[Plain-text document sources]
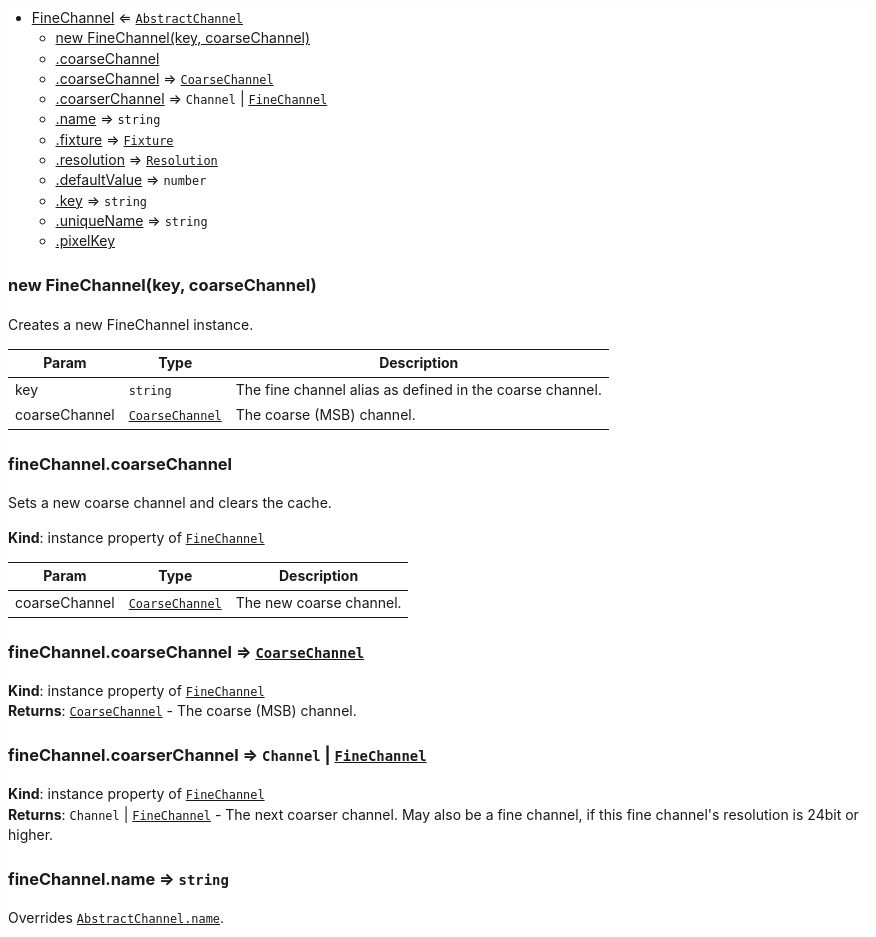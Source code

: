 * [FineChannel](#FineChannel) ⇐ [<code>AbstractChannel</code>](#AbstractChannel)
    * [new FineChannel(key, coarseChannel)](#new_FineChannel_new)
    * [.coarseChannel](#FineChannel+coarseChannel)
    * [.coarseChannel](#FineChannel+coarseChannel) ⇒ [<code>CoarseChannel</code>](#CoarseChannel)
    * [.coarserChannel](#FineChannel+coarserChannel) ⇒ <code>Channel</code> \| [<code>FineChannel</code>](#FineChannel)
    * [.name](#FineChannel+name) ⇒ <code>string</code>
    * [.fixture](#FineChannel+fixture) ⇒ [<code>Fixture</code>](#Fixture)
    * [.resolution](#FineChannel+resolution) ⇒ [<code>Resolution</code>](#Resolution)
    * [.defaultValue](#FineChannel+defaultValue) ⇒ <code>number</code>
    * [.key](#AbstractChannel+key) ⇒ <code>string</code>
    * [.uniqueName](#AbstractChannel+uniqueName) ⇒ <code>string</code>
    * [.pixelKey](#AbstractChannel+pixelKey)

<a name="new_FineChannel_new"></a>

### new FineChannel(key, coarseChannel)
Creates a new FineChannel instance.


| Param | Type | Description |
| --- | --- | --- |
| key | <code>string</code> | The fine channel alias as defined in the coarse channel. |
| coarseChannel | [<code>CoarseChannel</code>](#CoarseChannel) | The coarse (MSB) channel. |

<a name="FineChannel+coarseChannel"></a>

### fineChannel.coarseChannel
Sets a new coarse channel and clears the cache.

**Kind**: instance property of [<code>FineChannel</code>](#FineChannel)  

| Param | Type | Description |
| --- | --- | --- |
| coarseChannel | [<code>CoarseChannel</code>](#CoarseChannel) | The new coarse channel. |

<a name="FineChannel+coarseChannel"></a>

### fineChannel.coarseChannel ⇒ [<code>CoarseChannel</code>](#CoarseChannel)
**Kind**: instance property of [<code>FineChannel</code>](#FineChannel)  
**Returns**: [<code>CoarseChannel</code>](#CoarseChannel) - The coarse (MSB) channel.  
<a name="FineChannel+coarserChannel"></a>

### fineChannel.coarserChannel ⇒ <code>Channel</code> \| [<code>FineChannel</code>](#FineChannel)
**Kind**: instance property of [<code>FineChannel</code>](#FineChannel)  
**Returns**: <code>Channel</code> \| [<code>FineChannel</code>](#FineChannel) - The next coarser channel. May also be a fine channel, if this fine channel's resolution is 24bit or higher.  
<a name="FineChannel+name"></a>

### fineChannel.name ⇒ <code>string</code>
Overrides [`AbstractChannel.name`](#AbstractChannel+name).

■ **What the task requires**: Transcribe each entry exactly, pictures excluded.

■ **Task solution**:
Source code

: * [FineChannel](#FineChannel) ⇐ [<code>AbstractChannel</code>](#AbstractChannel)
    * [new FineChannel(key, coarseChannel)](#new_FineChannel_new)
    * [.coarseChannel](#FineChannel+coarseChannel)
    * [.coarseChannel](#FineChannel+coarseChannel) ⇒ [<code>CoarseChannel</code>](#CoarseChannel)
    * [.coarserChannel](#FineChannel+coarserChannel) ⇒ <code>Channel</code> \| [<code>FineChannel</code>](#FineChannel)
    * [.name](#FineChannel+name) ⇒ <code>string</code>
    * [.fixture](#FineChannel+fixture) ⇒ [<code>Fixture</code>](#Fixture)
    * [.resolution](#FineChannel+resolution) ⇒ [<code>Resolution</code>](#Resolution)
    * [.defaultValue](#FineChannel+defaultValue) ⇒ <code>number</code>
    * [.key](#AbstractChannel+key) ⇒ <code>string</code>
    * [.uniqueName](#AbstractChannel+uniqueName) ⇒ <code>string</code>
    * [.pixelKey](#AbstractChannel+pixelKey)

<a name="new_FineChannel_new"></a>

### new FineChannel(key, coarseChannel)
Creates a new FineChannel instance.


| Param | Type | Description |
| --- | --- | --- |
| key | <code>string</code> | The fine channel alias as defined in the coarse channel. |
| coarseChannel | [<code>CoarseChannel</code>](#CoarseChannel) | The coarse (MSB) channel. |

<a name="FineChannel+coarseChannel"></a>

### fineChannel.coarseChannel
Sets a new coarse channel and clears the cache.

**Kind**: instance property of [<code>FineChannel</code>](#FineChannel)  

| Param | Type | Description |
| --- | --- | --- |
| coarseChannel | [<code>CoarseChannel</code>](#CoarseChannel) | The new coarse channel. |

<a name="FineChannel+coarseChannel"></a>

### fineChannel.coarseChannel ⇒ [<code>CoarseChannel</code>](#CoarseChannel)
**Kind**: instance property of [<code>FineChannel</code>](#FineChannel)  
**Returns**: [<code>CoarseChannel</code>](#CoarseChannel) - The coarse (MSB) channel.  
<a name="FineChannel+coarserChannel"></a>

### fineChannel.coarserChannel ⇒ <code>Channel</code> \| [<code>FineChannel</code>](#FineChannel)
**Kind**: instance property of [<code>FineChannel</code>](#FineChannel)  
**Returns**: <code>Channel</code> \| [<code>FineChannel</code>](#FineChannel) - The next coarser channel. May also be a fine channel, if this fine channel's resolution is 24bit or higher.  
<a name="FineChannel+name"></a>

### fineChannel.name ⇒ <code>string</code>
Overrides [`AbstractChannel.name`](#AbstractChannel+name).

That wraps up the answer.